Paoletta said employees who received layoff notices Thursday “are still CFPB employees for 60 days” and that the bureau “will continuously assess … workforce needs and assess and adapt and make appropriate changes to ensure compliance with statutory duties and account for changing circumstances.”
U.S. District Judge Amy Berman Jackson, who is presiding over the case that could determine the CFPB’s fate, issued a temporary restraining order Friday halting the layoffs, pending an April 28 evidentiary hearing.
“I’m willing to resolve it quickly, but I’m not going to let this RIF [reduction in force] go forward until I have,” Jackson said during a hearing, as reported by the Associated Press.

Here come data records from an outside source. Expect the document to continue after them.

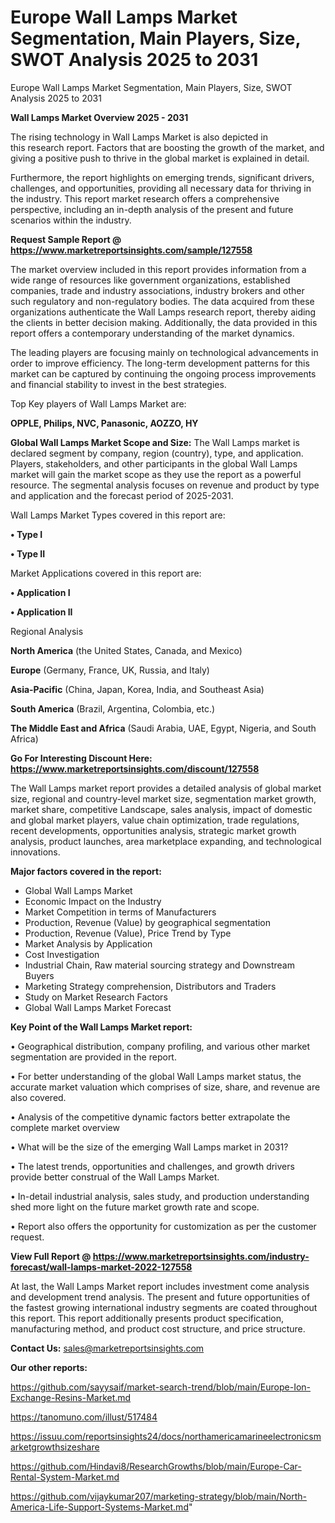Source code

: # Europe Wall Lamps Market Segmentation, Main Players, Size, SWOT Analysis 2025 to 2031
Europe Wall Lamps Market Segmentation, Main Players, Size, SWOT Analysis 2025 to 2031

<Strong> Wall Lamps Market Overview 2025 - 2031</strong>

The rising technology in Wall Lamps Market is also depicted in this research report. Factors that are boosting the growth of the market, and giving a positive push to thrive in the global market is explained in detail.

Furthermore, the report highlights on emerging trends, significant drivers, challenges, and opportunities, providing all necessary data for thriving in the industry. This report market research offers a comprehensive perspective, including an in-depth analysis of the present and future scenarios within the industry.

<strong>Request Sample Report @ <a href=https://www.marketreportsinsights.com/sample/127558>https://www.marketreportsinsights.com/sample/127558</a></strong>

The market overview included in this report provides information from a wide range of resources like government organizations, established companies, trade and industry associations, industry brokers and other such regulatory and non-regulatory bodies. The data acquired from these organizations authenticate the Wall Lamps research report, thereby aiding the clients in better decision making. Additionally, the data provided in this report offers a contemporary understanding of the market dynamics.

The leading players are focusing mainly on technological advancements in order to improve efficiency. The long-term development patterns for this market can be captured by continuing the ongoing process improvements and financial stability to invest in the best strategies.

Top Key players of Wall Lamps Market are:

<strong>OPPLE, Philips, NVC, Panasonic, AOZZO, HY</strong>

<strong><b>Global Wall Lamps Market Scope and Size:</b></strong>
The Wall Lamps market is declared segment by company, region (country), type, and application. Players, stakeholders, and other participants in the global Wall Lamps market will gain the market scope as they use the report as a powerful resource. The segmental analysis focuses on revenue and product by type and application and the forecast period of 2025-2031.

Wall Lamps Market Types covered in this report are:

<strong>• Type I

• Type II</strong>

Market Applications covered in this report are:

<strong>• Application I

• Application II</strong> 

Regional Analysis

<strong>North America</strong> (the United States, Canada, and Mexico)

<strong>Europe</strong> (Germany, France, UK, Russia, and Italy)

<strong>Asia-Pacific</strong> (China, Japan, Korea, India, and Southeast Asia)

<strong>South America</strong> (Brazil, Argentina, Colombia, etc.)

<strong>The Middle East and Africa</strong> (Saudi Arabia, UAE, Egypt, Nigeria, and South Africa)

<strong>Go For Interesting Discount Here: <a href=https://www.marketreportsinsights.com/discount/127558>https://www.marketreportsinsights.com/discount/127558</a></strong>

The Wall Lamps market report provides a detailed analysis of global market size, regional and country-level market size, segmentation market growth, market share, competitive Landscape, sales analysis, impact of domestic and global market players, value chain optimization, trade regulations, recent developments, opportunities analysis, strategic market growth analysis, product launches, area marketplace expanding, and technological innovations.

<strong><b>Major factors covered in the report:</b></strong>
<ul>
  <li>Global Wall Lamps Market </li>
  <li>Economic Impact on the Industry</li>
  <li>Market Competition in terms of Manufacturers</li>
  <li>Production, Revenue (Value) by geographical segmentation</li>
  <li>Production, Revenue (Value), Price Trend by Type</li>
  <li>Market Analysis by Application</li>
  <li>Cost Investigation</li>
  <li>Industrial Chain, Raw material sourcing strategy and Downstream Buyers</li>
  <li>Marketing Strategy comprehension, Distributors and Traders</li>
  <li>Study on Market Research Factors</li>
  <li>Global Wall Lamps Market Forecast</li>
</ul>

<strong><b>Key Point of the Wall Lamps Market report:</b></strong>

• Geographical distribution, company profiling, and various other market segmentation are provided in the report.

• For better understanding of the global Wall Lamps market status, the accurate market valuation which comprises of size, share, and revenue are also covered.

• Analysis of the competitive dynamic factors better extrapolate the complete market overview

• What will be the size of the emerging Wall Lamps market in 2031?

• The latest trends, opportunities and challenges, and growth drivers provide better construal of the Wall Lamps Market.

• In-detail industrial analysis, sales study, and production understanding shed more light on the future market growth rate and scope.

• Report also offers the opportunity for customization as per the customer request.

<strong><b>View Full Report @ <a href=https://www.marketreportsinsights.com/industry-forecast/wall-lamps-market-2022-127558>https://www.marketreportsinsights.com/industry-forecast/wall-lamps-market-2022-127558</a></b></strong>


At last, the Wall Lamps Market report includes investment come analysis and development trend analysis. The present and future opportunities of the fastest growing international industry segments are coated throughout this report. This report additionally presents product specification, manufacturing method, and product cost structure, and price structure.

<strong>Contact Us:</strong>
sales@marketreportsinsights.com

<strong>Our other reports:</strong>

<a href=https://github.com/sayysaif/market-search-trend/blob/main/Europe-Ion-Exchange-Resins-Market.md>https://github.com/sayysaif/market-search-trend/blob/main/Europe-Ion-Exchange-Resins-Market.md</a>

<a href=https://tanomuno.com/illust/517484>https://tanomuno.com/illust/517484</a>

<a href=https://issuu.com/reportsinsights24/docs/northamericamarineelectronicsmarketgrowthsizeshare>https://issuu.com/reportsinsights24/docs/northamericamarineelectronicsmarketgrowthsizeshare</a>

<a href=https://github.com/Hindavi8/ResearchGrowths/blob/main/Europe-Car-Rental-System-Market.md>https://github.com/Hindavi8/ResearchGrowths/blob/main/Europe-Car-Rental-System-Market.md</a>

<a href=https://github.com/vijaykumar207/marketing-strategy/blob/main/North-America-Life-Support-Systems-Market.md>https://github.com/vijaykumar207/marketing-strategy/blob/main/North-America-Life-Support-Systems-Market.md</a>"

A union representing many of the CFPB’s staff sued Acting Director Russel Vought on Feb. 9, challenging what it characterized as the Trump administration’s “ongoing effort to dismantle the CFPB.” Consumer groups, including the National Consumer Law Center and the NAACP, joined the legal battle, and attorneys general of 13 states and the District of Columbia also filed an amicus brief seeking to forestall mass layoffs.
Jackson put layoffs of 1,200 CFPB workers on hold in a Feb. 19 temporary restraining order. But a three-judge panel from the U.S. Court of Appeals for the District of Columbia Circuit on April 11 ruled the Trump administration could lay off workers it had determined through a “particularized assessment” were not needed to perform duties mandated by Congress.

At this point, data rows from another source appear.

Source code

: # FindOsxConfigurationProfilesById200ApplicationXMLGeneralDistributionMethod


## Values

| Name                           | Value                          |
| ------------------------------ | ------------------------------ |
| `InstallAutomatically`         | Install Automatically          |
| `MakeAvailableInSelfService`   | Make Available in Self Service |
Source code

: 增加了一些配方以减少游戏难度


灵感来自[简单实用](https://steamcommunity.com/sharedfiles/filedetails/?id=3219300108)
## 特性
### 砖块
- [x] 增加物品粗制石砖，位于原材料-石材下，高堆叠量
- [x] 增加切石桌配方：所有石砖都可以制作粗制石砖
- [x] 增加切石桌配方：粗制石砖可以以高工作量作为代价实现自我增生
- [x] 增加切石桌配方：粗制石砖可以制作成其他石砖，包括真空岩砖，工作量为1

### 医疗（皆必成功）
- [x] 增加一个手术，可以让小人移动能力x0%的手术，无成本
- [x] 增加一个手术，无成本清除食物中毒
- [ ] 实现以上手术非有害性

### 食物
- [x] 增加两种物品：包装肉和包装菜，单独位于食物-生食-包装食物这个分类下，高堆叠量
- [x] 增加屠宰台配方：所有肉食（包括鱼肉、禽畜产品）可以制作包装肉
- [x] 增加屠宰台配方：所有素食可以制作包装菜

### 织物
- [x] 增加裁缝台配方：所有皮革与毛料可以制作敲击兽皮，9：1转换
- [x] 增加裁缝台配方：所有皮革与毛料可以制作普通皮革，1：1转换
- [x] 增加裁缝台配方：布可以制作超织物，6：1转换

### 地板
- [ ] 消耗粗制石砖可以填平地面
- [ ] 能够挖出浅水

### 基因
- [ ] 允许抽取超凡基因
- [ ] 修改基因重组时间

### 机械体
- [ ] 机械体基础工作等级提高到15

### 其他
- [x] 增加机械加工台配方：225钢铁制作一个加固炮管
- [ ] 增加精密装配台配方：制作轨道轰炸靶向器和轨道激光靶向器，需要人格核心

Trump administration details cuts
The CFPB provided that assessment to Jackson on Friday — the day after the layoff notices went out. In a five-page declaration, Paoletta detailed the cuts to be made in each of the bureau’s departments and why those workers were no longer needed.

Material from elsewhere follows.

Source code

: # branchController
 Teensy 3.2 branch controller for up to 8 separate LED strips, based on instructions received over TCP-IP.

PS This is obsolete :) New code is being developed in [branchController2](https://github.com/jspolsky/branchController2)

Paoletta also submitted a memo that he sent to all CFPB staff on April 16, detailing the Trump administration’s supervision and enforcement priorities for the bureau.
Mark Paoletta
“The Bureau will focus its enforcement and supervision resources on pressing threats to consumers, particularly service members and their families, and veterans,” Paoletta said in the memo. “To focus on tangible harms to consumers, the bureau will shift resources away from enforcement and supervision that can be done by the states.”
Paoletta said in his court declaration Friday that the CFPB’s single biggest department, the supervision and enforcement division, will be cut from 487 employees to 50, as most of its workers no longer needed under the Trump administration’s new priorities, Paoletta said.
In his April 16 memo, Paoletta called for the supervision and enforcement division to “decrease the overall number of ‘events’ by 50 percent” with a focus on “conciliation, correction, and remediation of harms subject to consumers’ complaints” and “collaborative efforts with the supervised entities to resolve problems so that there are measurable benefits to consumers.”
The CFPB’s Operations Division of 323 employees performs duties “not required by statute” and will be cut to 30 employees, Paoletta said in his declaration.
The Research Monitoring and Regulations Division includes the Office of Service Members Affairs, the Office of Financial Protection for Older Americans, and the Office of the Private Education Loan Ombudsman.
While those offices perform duties mandated by Congress, Paoletta said he determined “that the statutory duties of each [office] could be performed by one person.” The division’s current staff of 230 employees will be reduced to 22.
Similarly, the CFPB Director’s Office includes the Office of Minority and Women’s Inclusion and the Office of Fair Lending and Equal Opportunity, which enforces the Truth in Lending Act (TILA) and Home Mortgage Disclosure Act (HMDA). Although those duties “are required by statute,” Paoletta said he determined “that the statutory functions of each of these offices could be performed by one person” and staffing in the Director’s Office will be cut from 86 employees to five.
The CFPB’s Consumer Response and Education Division of 149 employees will also be cut “substantially,” as the bureau “retains dozens of contractors to field consumer complaints,” Paoletta said.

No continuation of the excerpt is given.